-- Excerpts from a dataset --
-*-*-
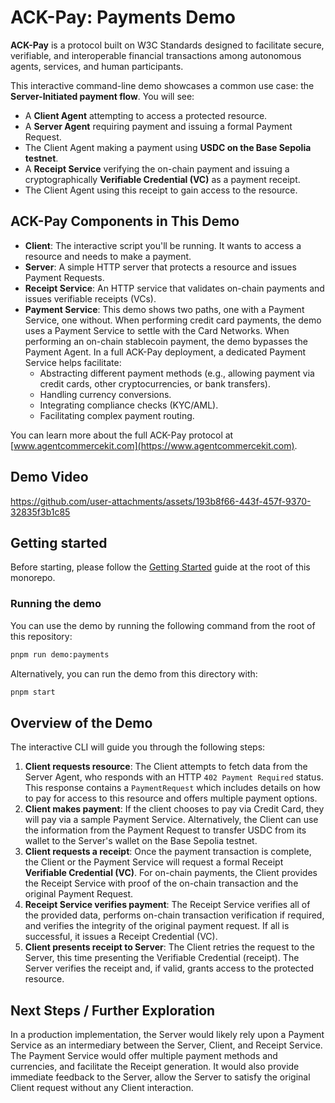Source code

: # ACK-Pay: Payments Demo

**ACK-Pay** is a protocol built on W3C Standards designed to facilitate secure, verifiable, and interoperable financial transactions among autonomous agents, services, and human participants.

This interactive command-line demo showcases a common use case: the **Server-Initiated payment flow**. You will see:

- A **Client Agent** attempting to access a protected resource.
- A **Server Agent** requiring payment and issuing a formal Payment Request.
- The Client Agent making a payment using **USDC on the Base Sepolia testnet**.
- A **Receipt Service** verifying the on-chain payment and issuing a cryptographically **Verifiable Credential (VC)** as a payment receipt.
- The Client Agent using this receipt to gain access to the resource.

## ACK-Pay Components in This Demo

- **Client**: The interactive script you'll be running. It wants to access a resource and needs to make a payment.
- **Server**: A simple HTTP server that protects a resource and issues Payment Requests.
- **Receipt Service**: An HTTP service that validates on-chain payments and issues verifiable receipts (VCs).
- **Payment Service**: This demo shows two paths, one with a Payment Service, one without. When performing credit card payments, the demo uses a Payment Service to settle with the Card Networks. When performing an on-chain stablecoin payment, the demo bypasses the Payment Agent. In a full ACK-Pay deployment, a dedicated Payment Service helps facilitate:
  - Abstracting different payment methods (e.g., allowing payment via credit cards, other cryptocurrencies, or bank transfers).
  - Handling currency conversions.
  - Integrating compliance checks (KYC/AML).
  - Facilitating complex payment routing.

You can learn more about the full ACK-Pay protocol at [www.agentcommercekit.com](https://www.agentcommercekit.com).

## Demo Video

https://github.com/user-attachments/assets/193b8f66-443f-457f-9370-32835f3b1c85

## Getting started

Before starting, please follow the [Getting Started](../../README.md#getting-started) guide at the root of this monorepo.

### Running the demo

You can use the demo by running the following command from the root of this repository:

```sh
pnpm run demo:payments
```

Alternatively, you can run the demo from this directory with:

```sh
pnpm start
```

## Overview of the Demo

The interactive CLI will guide you through the following steps:

1. **Client requests resource**: The Client attempts to fetch data from the Server Agent, who responds with an HTTP `402 Payment Required` status. This response contains a `PaymentRequest` which includes details on how to pay for access to this resource and offers multiple payment options.
2. **Client makes payment**: If the client chooses to pay via Credit Card, they will pay via a sample Payment Service. Alternatively, the Client can use the information from the Payment Request to transfer USDC from its wallet to the Server's wallet on the Base Sepolia testnet.
3. **Client requests a receipt**: Once the payment transaction is complete, the Client or the Payment Service will request a formal Receipt **Verifiable Credential (VC)**. For on-chain payments, the Client provides the Receipt Service with proof of the on-chain transaction and the original Payment Request.
4. **Receipt Service verifies payment**: The Receipt Service verifies all of the provided data, performs on-chain transaction verification if required, and verifies the integrity of the original payment request. If all is successful, it issues a Receipt Credential (VC).
5. **Client presents receipt to Server**: The Client retries the request to the Server, this time presenting the Verifiable Credential (receipt). The Server verifies the receipt and, if valid, grants access to the protected resource.

## Next Steps / Further Exploration

In a production implementation, the Server would likely rely upon a Payment Service as an intermediary between the Server, Client, and Receipt Service. The Payment Service would offer multiple payment methods and currencies, and facilitate the Receipt generation. It would also provide immediate feedback to the Server, allow the Server to satisfy the original Client request without any Client interaction.
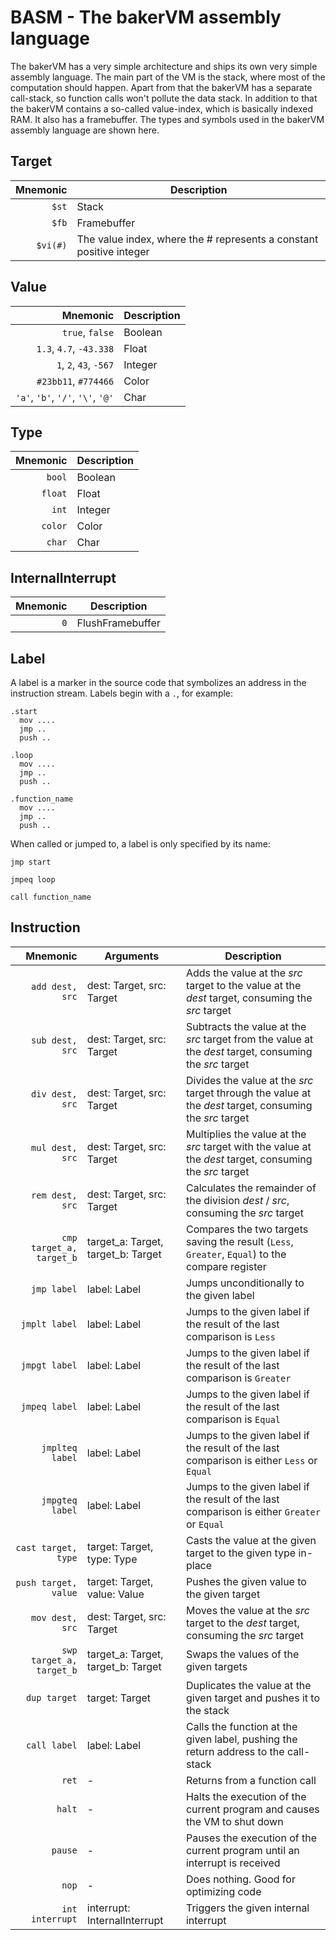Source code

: # BASM - The bakerVM assembly language

The bakerVM has a very simple architecture and ships its own very simple assembly language. The main part of the VM is the stack, where most of the computation should happen. Apart from that the bakerVM has a separate call-stack, so function calls won't pollute the data stack. In addition to that the bakerVM contains a so-called value-index, which is basically indexed RAM. It also has a framebuffer. The types and symbols used in the bakerVM assembly language are shown here.

## Target

| Mnemonic | Description                                                         |
|---------:|---------------------------------------------------------------------|
|    `$st` | Stack                                                               |
|    `$fb` | Framebuffer                                                         |
| `$vi(#)` | The value index, where the # represents a constant positive integer |

## Value

|                          Mnemonic | Description |
|----------------------------------:|-------------|
|                   `true`, `false` | Boolean     |
|           `1.3`, `4.7`, `-43.338` | Float       |
|            `1`, `2`, `43`, `-567` | Integer     |
|              `#23bb11`, `#774466` | Color       |
| `'a'`, `'b'`, `'/'`, `'\'`, `'@'` | Char        |

## Type

| Mnemonic | Description |
|---------:|-------------|
|   `bool` | Boolean     |
|  `float` | Float       |
|    `int` | Integer     |
|  `color` | Color       |
|   `char` | Char        |

## InternalInterrupt

| Mnemonic | Description      |
|---------:|------------------|
|      `0` | FlushFramebuffer |

## Label
A label is a marker in the source code that symbolizes an address in the instruction stream. Labels begin with a `.`, for example:
```
.start
  mov ....
  jmp ..
  push ..

.loop
  mov ....
  jmp ..
  push ..

.function_name
  mov ....
  jmp ..
  push ..
```
When called or jumped to, a label is only specified by its name:
```
jmp start

jmpeq loop

call function_name
```


## Instruction

|                 Mnemonic | Arguments                          | Description                                                                                              |
|-------------------------:|------------------------------------|----------------------------------------------------------------------------------------------------------|
|          `add dest, src` | dest: Target, src: Target          | Adds the value at the *src* target to the value at the *dest* target, consuming the *src* target         |
|          `sub dest, src` | dest: Target, src: Target          | Subtracts the value at the *src* target from the value at the *dest* target, consuming the *src* target  |
|          `div dest, src` | dest: Target, src: Target          | Divides the value at the *src* target through the value at the *dest* target, consuming the *src* target |
|          `mul dest, src` | dest: Target, src: Target          | Multiplies the value at the *src* target with the value at the *dest* target, consuming the *src* target |
|          `rem dest, src` | dest: Target, src: Target          | Calculates the remainder of the division *dest* / *src*, consuming the *src* target                      |
| `cmp target_a, target_b` | target_a: Target, target_b: Target | Compares the two targets saving the result (`Less`, `Greater`, `Equal`) to the compare register          |
|              `jmp label` | label: Label                       | Jumps unconditionally to the given label                                                                 |
|            `jmplt label` | label: Label                       | Jumps to the given label if the result of the last comparison is `Less`                                  |
|            `jmpgt label` | label: Label                       | Jumps to the given label if the result of the last comparison is `Greater`                               |
|            `jmpeq label` | label: Label                       | Jumps to the given label if the result of the last comparison is `Equal`                                 |
|          `jmplteq label` | label: Label                       | Jumps to the given label if the result of the last comparison is either `Less` or `Equal`                |
|          `jmpgteq label` | label: Label                       | Jumps to the given label if the result of the last comparison is either `Greater` or `Equal`             |
|      `cast target, type` | target: Target, type: Type         | Casts the value at the given target to the given type in-place                                           |
|     `push target, value` | target: Target, value: Value       | Pushes the given value to the given target                                                               |
|          `mov dest, src` | dest: Target, src: Target          | Moves the value at the *src* target to the *dest* target, consuming the *src* target                     |
| `swp target_a, target_b` | target_a: Target, target_b: Target | Swaps the values of the given targets                                                                    |
|             `dup target` | target: Target                     | Duplicates the value at the given target and pushes it to the stack                                      |
|             `call label` | label: Label                       | Calls the function at the given label, pushing the return address to the call-stack                      |
|                    `ret` | -                                  | Returns from a function call                                                                             |
|                   `halt` | -                                  | Halts the execution of the current program and causes the VM to shut down                                |
|                  `pause` | -                                  | Pauses the execution of the current program until an interrupt is received                               |
|                    `nop` | -                                  | Does nothing. Good for optimizing code                                                                   |
|          `int interrupt` | interrupt: InternalInterrupt       | Triggers the given internal interrupt                                                                    |

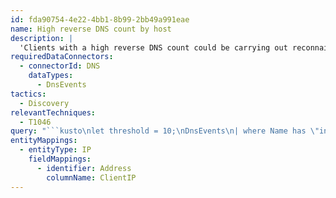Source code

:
 ```yaml
---
id: fda90754-4e22-4bb1-8b99-2bb49a991eae
name: High reverse DNS count by host
description: |
  'Clients with a high reverse DNS count could be carrying out reconnaissance or discovery activity.'
requiredDataConnectors:
  - connectorId: DNS
    dataTypes:
      - DnsEvents
tactics:
  - Discovery
relevantTechniques:
  - T1046
query: "```kusto\nlet threshold = 10;\nDnsEvents\n| where Name has \"in-addr.arpa\" \n| summarize StartTime = min(TimeGenerated), EndTime = max(TimeGenerated), NameCount = dcount(Name), Names = make_set(Name,100), EventCount = count() by ClientIP\n| where NameCount > threshold\n| extend IP_0_Address = ClientIP\n```"
entityMappings:
  - entityType: IP
    fieldMappings:
      - identifier: Address
        columnName: ClientIP
---
```


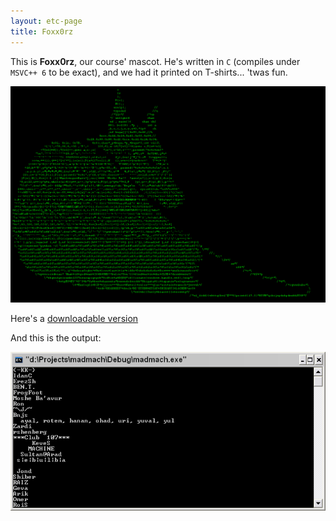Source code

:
 ```yaml
---
layout: etc-page
title: Foxx0rz
---
```


This is **Foxx0rz**, our course' mascot. He's written in `C` (compiles under `MSVC++ 6` to be exact),
and we had it printed on T-shirts... 'twas fun.

<a href="/static/bigfox.png"><img src="/static/bigfox.png" width="560px" title="Foxx0rz source code"/></a>

Here's a [downloadable version](/static/foxsrc.c)

And this is the output: 

<a href="/static/foxrun.png"><img src="/static/foxrun.png" width="560px" title="Foxx0rz output"/></a>
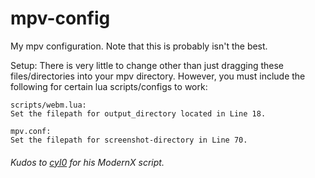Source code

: # mpv-config
My mpv configuration. Note that this is probably isn't the best.

Setup: 
There is very little to change other than just dragging these files/directories into your mpv directory. However, you must include the following for certain lua scripts/configs to work:

```
scripts/webm.lua: 
Set the filepath for output_directory located in Line 18.
  
mpv.conf: 
Set the filepath for screenshot-directory in Line 70.
```

###### Kudos to [cyl0](https://github.com/cyl0) for his ModernX script.
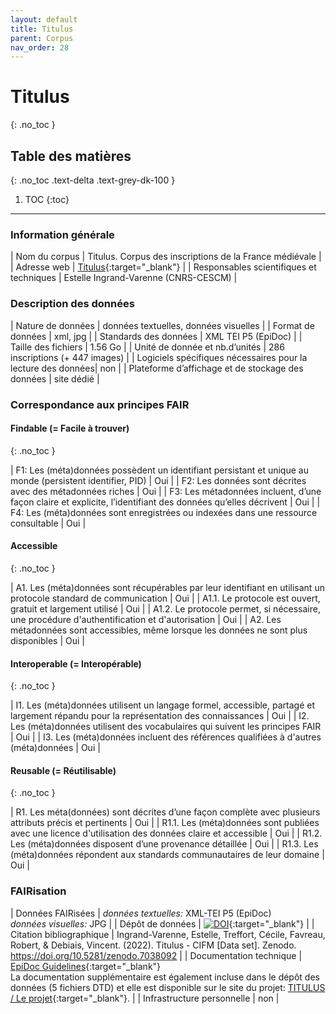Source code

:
 ```yaml
---
layout: default
title: Titulus
parent: Corpus
nav_order: 28
---
```


# Titulus
{: .no_toc }

## Table des matières
{: .no_toc .text-delta .text-grey-dk-100 }

1. TOC
{:toc}

---

### Information générale

| <span class="corpus-table-header-left">Nom du corpus</span>                           | Titulus. Corpus des inscriptions de la France médiévale |
| <span class="corpus-table-header-left">Adresse web</span>                             | [Titulus](http://titulus.huma-num.fr){:target="_blank"} |
| <span class="corpus-table-header-left">Responsables scientifiques et techniques</span> | Estelle Ingrand-Varenne (CNRS-CESCM) |

### Description des données

| <span class="corpus-table-header-left">Nature de données</span>                                            | données textuelles, données visuelles |
| <span class="corpus-table-header-left">Format de données</span>                                            | xml, jpg |
| <span class="corpus-table-header-left">Standards des données</span>                                        | XML TEI P5 (EpiDoc) |
| <span class="corpus-table-header-left">Taille des fichiers</span>                                          | 1.56 Go |
| <span class="corpus-table-header-left">Unité de donnée et nb.d’unités</span>                               | 286 inscriptions (+ 447 images) |
| <span class="corpus-table-header-left">Logiciels spécifiques nécessaires pour la lecture des données</span>| non |
| <span class="corpus-table-header-left">Plateforme d’affichage et de stockage des données</span>            | site dédié |

### Correspondance aux principes FAIR

#### Findable (= Facile à trouver)
{: .no_toc }

| F1: Les (méta)données possèdent un identifiant persistant et unique au monde (persistent identifier, PID)	  | <span class="overview-table-yes">Oui</span> |
| F2: Les données sont décrites avec des métadonnées riches													  | <span class="overview-table-yes">Oui</span> |
| F3: Les métadonnées incluent, d’une façon claire et explicite, l’identifiant des données qu’elles décrivent | <span class="overview-table-yes">Oui</span> |
| F4: Les (méta)données sont enregistrées ou indexées dans une ressource consultable						  | <span class="overview-table-yes">Oui</span> |

#### Accessible
{: .no_toc }

| A1. Les (méta)données sont récupérables par leur identifiant en utilisant un protocole standard de communication | <span class="overview-table-yes">Oui</span> |
| A1.1. Le protocole est ouvert, gratuit et largement utilisé													   | <span class="overview-table-yes">Oui</span> |
| A1.2. Le protocole permet, si nécessaire, une procédure d'authentification et d'autorisation					   | <span class="overview-table-yes">Oui</span> |
| A2. Les métadonnées sont accessibles, même lorsque les données ne sont plus disponibles						   | <span class="overview-table-yes">Oui</span> |

#### Interoperable (= Interopérable)
{: .no_toc }

| I1. Les (méta)données utilisent un langage formel, accessible, partagé et largement répandu pour la représentation des connaissances | <span class="overview-table-yes">Oui</span> |
| I2. Les (méta)données utilisent des vocabulaires qui suivent les principes FAIR 													   | <span class="overview-table-yes">Oui</span> |
| I3. Les (méta)données incluent des références qualifiées à d'autres (méta)données 												   | <span class="overview-table-yes">Oui</span> |

#### Reusable (= Réutilisable)
{: .no_toc }

| R1. Les méta(données) sont décrites d’une façon complète avec plusieurs attributs précis et pertinents	| <span class="overview-table-yes">Oui</span> |
| R1.1. Les (méta)données sont publiées avec une licence d'utilisation des données claire et accessible 	| <span class="overview-table-yes">Oui</span> |
| R1.2. Les (méta)données disposent d’une provenance détaillée												| <span class="overview-table-yes">Oui</span> |
| R1.3. Les (méta)données répondent aux standards communautaires de leur domaine							| <span class="overview-table-yes">Oui</span> |

### FAIRisation

| <span class="corpus-table-header-left">Données FAIRisées</span>        	 | _données textuelles:_ XML-TEI P5 (EpiDoc) <br/> _données visuelles:_ JPG |
| <span class="corpus-table-header-left">Dépôt de données</span>          	 | [![DOI](https://zenodo.org/badge/DOI/10.5281/zenodo.7038092.svg)](https://doi.org/10.5281/zenodo.7038092){:target="_blank"} |
| <span class="corpus-table-header-left">Citation bibliographique</span>  	 | Ingrand-Varenne, Estelle, Treffort, Cécile, Favreau, Robert, & Debiais, Vincent. (2022). Titulus - CIFM [Data set]. Zenodo. https://doi.org/10.5281/zenodo.7038092 |
| <span class="corpus-table-header-left">Documentation technique</span>   	 | [EpiDoc Guidelines](https://epidoc.stoa.org/gl/latest/){:target="_blank"} <br/> La documentation supplémentaire est également incluse dans le dépôt des données (5 fichiers DTD) et elle est disponible sur le site du projet: [TITULUS / Le projet](http://titulus.huma-num.fr/exist/apps/titulus/projet.html){:target="_blank"}. |
| <span class="corpus-table-header-left">Infrastructure personnelle</span>   | non |
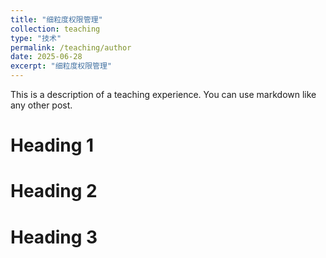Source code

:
 ```yaml
---
title: "细粒度权限管理"
collection: teaching
type: "技术"
permalink: /teaching/author
date: 2025-06-28
excerpt: "细粒度权限管理"
---
```


This is a description of a teaching experience. You can use markdown like any other post.

Heading 1
======

Heading 2
======

Heading 3
======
-*-*-
Bring together each line above where the string "started" turns up.

## Getting started
Before starting, please follow the [Getting Started](../../README.md#getting-started) guide at the root of this monorepo.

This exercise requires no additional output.